Fu rewarded Kai with a glare of hatred.
General Huang said: ‘Let us imagine a situation that mirrors this. Suppose that Mexico had attacked Cuba with chemical weapons, killing hundreds of Russian advisors; and in response the Russians launched a massive air attack designed to wipe out the Mexican government and military. Would the Americans defend Mexico? Is there even the shadow of a doubt? Of course they would!’
Kong Zhao said simply: ‘But how?’
Huang was taken aback. ‘What do you mean, how?’
‘Would they bomb Moscow?’
‘They would consider their options.’
‘Exactly.
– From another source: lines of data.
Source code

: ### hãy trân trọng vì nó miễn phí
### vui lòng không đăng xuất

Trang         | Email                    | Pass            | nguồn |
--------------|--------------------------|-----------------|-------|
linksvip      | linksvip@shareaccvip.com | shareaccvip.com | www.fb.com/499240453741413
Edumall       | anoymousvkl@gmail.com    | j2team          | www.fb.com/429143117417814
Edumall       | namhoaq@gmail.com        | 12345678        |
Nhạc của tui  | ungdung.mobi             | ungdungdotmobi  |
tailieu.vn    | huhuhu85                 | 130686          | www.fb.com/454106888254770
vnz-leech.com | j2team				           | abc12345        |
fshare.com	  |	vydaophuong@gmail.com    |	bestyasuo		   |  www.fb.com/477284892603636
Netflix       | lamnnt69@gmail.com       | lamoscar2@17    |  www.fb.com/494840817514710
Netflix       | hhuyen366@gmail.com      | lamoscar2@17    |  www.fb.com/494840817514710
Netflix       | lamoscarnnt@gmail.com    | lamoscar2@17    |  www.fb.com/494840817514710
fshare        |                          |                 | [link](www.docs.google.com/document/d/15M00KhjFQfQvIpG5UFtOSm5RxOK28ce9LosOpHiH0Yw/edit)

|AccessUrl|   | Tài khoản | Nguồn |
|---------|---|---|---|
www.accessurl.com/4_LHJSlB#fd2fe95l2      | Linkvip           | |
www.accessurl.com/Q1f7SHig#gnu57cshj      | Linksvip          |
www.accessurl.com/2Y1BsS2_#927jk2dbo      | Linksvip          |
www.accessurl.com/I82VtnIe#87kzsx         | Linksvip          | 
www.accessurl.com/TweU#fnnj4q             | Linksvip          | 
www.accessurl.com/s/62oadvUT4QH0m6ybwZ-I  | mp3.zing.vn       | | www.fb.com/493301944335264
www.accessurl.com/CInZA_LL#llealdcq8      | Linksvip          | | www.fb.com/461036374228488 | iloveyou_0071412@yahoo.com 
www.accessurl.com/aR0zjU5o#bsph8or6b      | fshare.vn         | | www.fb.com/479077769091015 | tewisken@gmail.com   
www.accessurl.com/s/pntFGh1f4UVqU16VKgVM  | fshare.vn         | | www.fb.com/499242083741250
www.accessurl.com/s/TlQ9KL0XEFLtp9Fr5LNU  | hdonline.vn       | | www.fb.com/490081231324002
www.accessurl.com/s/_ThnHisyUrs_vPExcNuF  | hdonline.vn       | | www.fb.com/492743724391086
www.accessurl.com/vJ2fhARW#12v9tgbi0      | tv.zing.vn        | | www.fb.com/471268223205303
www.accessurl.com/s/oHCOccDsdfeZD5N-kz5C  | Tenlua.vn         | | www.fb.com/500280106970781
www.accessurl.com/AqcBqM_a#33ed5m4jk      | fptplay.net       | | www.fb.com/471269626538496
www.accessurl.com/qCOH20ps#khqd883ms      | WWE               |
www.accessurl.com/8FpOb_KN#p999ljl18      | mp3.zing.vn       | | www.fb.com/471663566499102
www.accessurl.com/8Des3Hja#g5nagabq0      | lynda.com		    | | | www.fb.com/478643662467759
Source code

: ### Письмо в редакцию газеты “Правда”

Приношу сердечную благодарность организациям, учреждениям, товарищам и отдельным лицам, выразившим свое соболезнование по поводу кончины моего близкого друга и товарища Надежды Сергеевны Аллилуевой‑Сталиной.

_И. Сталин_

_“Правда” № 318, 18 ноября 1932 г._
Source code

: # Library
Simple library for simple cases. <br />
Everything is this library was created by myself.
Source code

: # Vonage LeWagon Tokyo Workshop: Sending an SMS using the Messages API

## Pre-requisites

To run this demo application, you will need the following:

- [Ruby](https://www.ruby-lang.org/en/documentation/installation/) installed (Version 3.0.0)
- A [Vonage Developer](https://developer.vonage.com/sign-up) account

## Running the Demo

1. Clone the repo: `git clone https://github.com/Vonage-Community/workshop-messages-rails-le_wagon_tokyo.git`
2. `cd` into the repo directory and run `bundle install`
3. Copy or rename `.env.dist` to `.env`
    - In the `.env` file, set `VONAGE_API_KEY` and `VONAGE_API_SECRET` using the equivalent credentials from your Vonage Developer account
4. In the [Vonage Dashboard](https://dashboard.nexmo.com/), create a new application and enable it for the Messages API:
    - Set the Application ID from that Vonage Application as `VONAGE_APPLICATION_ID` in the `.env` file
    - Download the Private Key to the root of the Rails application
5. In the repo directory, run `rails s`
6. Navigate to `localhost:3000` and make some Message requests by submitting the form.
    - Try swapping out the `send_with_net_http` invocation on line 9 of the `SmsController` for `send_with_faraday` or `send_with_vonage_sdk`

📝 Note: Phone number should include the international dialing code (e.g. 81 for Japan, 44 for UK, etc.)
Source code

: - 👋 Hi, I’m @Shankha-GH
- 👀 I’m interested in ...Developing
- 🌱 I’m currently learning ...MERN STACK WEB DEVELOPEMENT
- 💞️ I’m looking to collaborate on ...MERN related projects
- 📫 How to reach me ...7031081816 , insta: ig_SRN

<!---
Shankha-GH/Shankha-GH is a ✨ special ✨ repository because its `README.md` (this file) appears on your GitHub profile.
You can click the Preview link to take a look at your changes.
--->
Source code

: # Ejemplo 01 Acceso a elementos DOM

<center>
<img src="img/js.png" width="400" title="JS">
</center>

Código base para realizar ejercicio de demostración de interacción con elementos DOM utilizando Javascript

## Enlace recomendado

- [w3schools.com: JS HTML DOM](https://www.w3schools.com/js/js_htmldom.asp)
In the situation you have imagined, comrade, the Americans would face the same dilemma we have now. Should you start World War Three because of an attack on a second-rank neighbouring country?’
Huang let his frustration show. ‘Every time it is suggested that the government of China should take firm action, someone says it might start World War Three.’
‘Because the danger is always there.’
‘We can’t let that paralyse us.’
‘But we can’t ignore it either.’
President Chen intervened. ‘You are both right, of course,’ he said. ‘What I need from you today is a plan to deal with the American attack on North Korea without escalating the crisis to a higher level.’
Kai said: ‘If I may, Mr President –’
‘Go ahead.’
‘We must confront the fact that North Korea today has not one government but two.’
Huang bristled at the idea of treating the rebels as if they were a government, but Chen nodded.
Kai went on: ‘The Supreme Leader, nominally our ally, is no longer co-operating with us and has created a crisis we didn’t seek. The rebels control half the country and all the nuclear weapons. We must consider what relationship we want with the ultras in Yeongjeo-dong who have become – whether we like it or not – the alternative government.’
Huang was indignant. ‘Rebellion against the Communist Party must never be seen to succeed,’ he said. ‘And, in any case, how could we talk to these people? We don’t know who their leaders are or how to get in touch with them.’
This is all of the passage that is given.